Commuove la coerenza del cineasta, la sua tenacia nel raccontare quella che è la sua Repubblica ideale. A differenza degli ultimi lavori, stavolta ci mette dentro la sua figura assottigliata dai decenni ma resistente come il ferro. Recita quasi se stesso, mettendo a nudo tutte le sue idiosincrasie, la sua poca tolleranza per le frivole disquisizioni dell’America dei salotti, smascherando l’ipocrisia del politicamente corretto arroccato nella sua torre d'avorio (e negli ultimi anni ne spuntano tanti di film così), facendo coesistere la schiettezza nel chiamare le cose con il loro nome (negri, lesbiche, gringo e così via) e la capacità di rapportarsi con chiunque, senza avere più pregiudizi di tanti altri.

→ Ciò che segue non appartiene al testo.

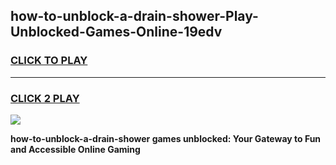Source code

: 
## how-to-unblock-a-drain-shower-Play-Unblocked-Games-Online-19edv
<h3>
<a href="https://premium76.site?title=how-to-unblock-a-drain-shower&ref=25A">CLICK TO PLAY</a></h3>
<hr>

<h3>
<a href="https://premium76.site?title=how-to-unblock-a-drain-shower&ref=25A">CLICK 2 PLAY</a>
  
</h3>

<a href="https://premium76.site?title=how-to-unblock-a-drain-shower&ref=25A"><img src="https://clearcache.store/games.png"></a>


**how-to-unblock-a-drain-shower games unblocked: Your Gateway to Fun and Accessible Online Gaming**

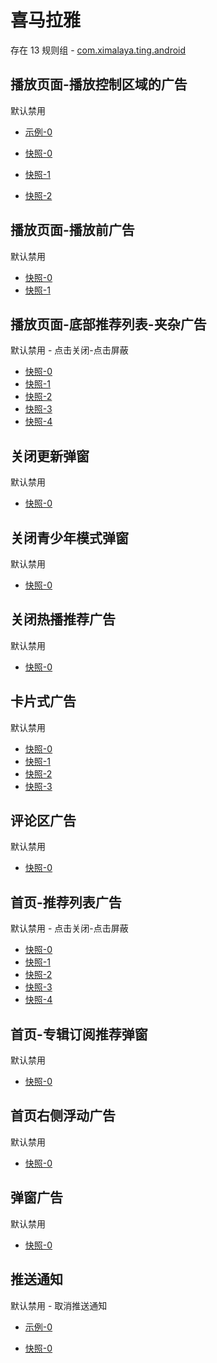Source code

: # 喜马拉雅

存在 13 规则组 - [com.ximalaya.ting.android](/src/apps/com.ximalaya.ting.android.ts)

## 播放页面-播放控制区域的广告

默认禁用

- [示例-0](https://m.gkd.li/6328439/ea870e6f-07c9-4167-ab62-03e52838110b)

- [快照-0](https://i.gkd.li/import/12506218)
- [快照-1](https://i.gkd.li/import/12927110)
- [快照-2](https://i.gkd.li/import/13546642)

## 播放页面-播放前广告

默认禁用

- [快照-0](https://i.gkd.li/import/12506250)
- [快照-1](https://i.gkd.li/import/12520626)

## 播放页面-底部推荐列表-夹杂广告

默认禁用 - 点击关闭-点击屏蔽

- [快照-0](https://i.gkd.li/import/12506269)
- [快照-1](https://i.gkd.li/import/13296565)
- [快照-2](https://i.gkd.li/import/12506225)
- [快照-3](https://i.gkd.li/import/12701414)
- [快照-4](https://i.gkd.li/import/13314183)

## 关闭更新弹窗

默认禁用

- [快照-0](https://i.gkd.li/import/12506287)

## 关闭青少年模式弹窗

默认禁用

- [快照-0](https://i.gkd.li/import/12506209)

## 关闭热播推荐广告

默认禁用

- [快照-0](https://i.gkd.li/import/12506270)

## 卡片式广告

默认禁用

- [快照-0](https://i.gkd.li/import/13194838)
- [快照-1](https://i.gkd.li/import/13296565)
- [快照-2](https://i.gkd.li/import/13194839)
- [快照-3](https://i.gkd.li/import/13334685)

## 评论区广告

默认禁用

- [快照-0](https://i.gkd.li/import/12869426)

## 首页-推荐列表广告

默认禁用 - 点击关闭-点击屏蔽

- [快照-0](https://i.gkd.li/import/12506253)
- [快照-1](https://i.gkd.li/import/12701374)
- [快照-2](https://i.gkd.li/import/12506258)
- [快照-3](https://i.gkd.li/import/13260487)
- [快照-4](https://i.gkd.li/import/13275928)

## 首页-专辑订阅推荐弹窗

默认禁用

- [快照-0](https://i.gkd.li/import/13251713)

## 首页右侧浮动广告

默认禁用

- [快照-0](https://i.gkd.li/import/12472620)

## 弹窗广告

默认禁用

- [快照-0](https://i.gkd.li/import/13263421)

## 推送通知

默认禁用 - 取消推送通知

- [示例-0](https://m.gkd.li/33366298/f6ac028a-509b-49d8-959a-7da90fb4d9df)

- [快照-0](https://i.gkd.li/import/13389145)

Il pregiudizio è centrale, ogni azione ne è determinata: ma stavolta non si parla tanto (o comunque non solo) del pregiudizio verso i neri o i messicani. No, si parla del pregiudizio positivo aprioristico verso un novantenne bianco, che può avere anche trecento chili di droga nel bagagliaio ma nessuno si sognerà mai di controllare.
La polizia, la Dea viene sostanzialmente irrisa: pur avendo spie, strumenti tecnologici, intercettazioni, elicotteri e quant’altro, alla fin fine interviene sempre il fattore umano nel determinare quale sia il pick-up nero da fermare. E non si sognano di certo di fermare quello di Earl.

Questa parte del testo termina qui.